* [TASK GOAL]: Make an exact copy of the entries, and keep any pictures out of it.

*** Opening of PROVIDED DATA ***

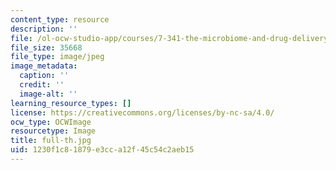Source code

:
 ```yaml
---
content_type: resource
description: ''
file: /ol-ocw-studio-app/courses/7-341-the-microbiome-and-drug-delivery-cross-species-communication-in-health-and-disease-spring-2018/1230f1c81879e3cca12f45c54c2aeb15_full-th.jpg
file_size: 35668
file_type: image/jpeg
image_metadata:
  caption: ''
  credit: ''
  image-alt: ''
learning_resource_types: []
license: https://creativecommons.org/licenses/by-nc-sa/4.0/
ocw_type: OCWImage
resourcetype: Image
title: full-th.jpg
uid: 1230f1c8-1879-e3cc-a12f-45c54c2aeb15
---
```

*** Close of PROVIDED DATA ***

* [EXERCISE OUTPUT]:
Source code

:
 ```yaml
---
content_type: resource
description: ''
file: /ol-ocw-studio-app/courses/7-341-the-microbiome-and-drug-delivery-cross-species-communication-in-health-and-disease-spring-2018/1230f1c81879e3cca12f45c54c2aeb15_full-th.jpg
file_size: 35668
file_type: image/jpeg
image_metadata:
  caption: ''
  credit: ''
  image-alt: ''
learning_resource_types: []
license: https://creativecommons.org/licenses/by-nc-sa/4.0/
ocw_type: OCWImage
resourcetype: Image
title: full-th.jpg
uid: 1230f1c8-1879-e3cc-a12f-45c54c2aeb15
---
```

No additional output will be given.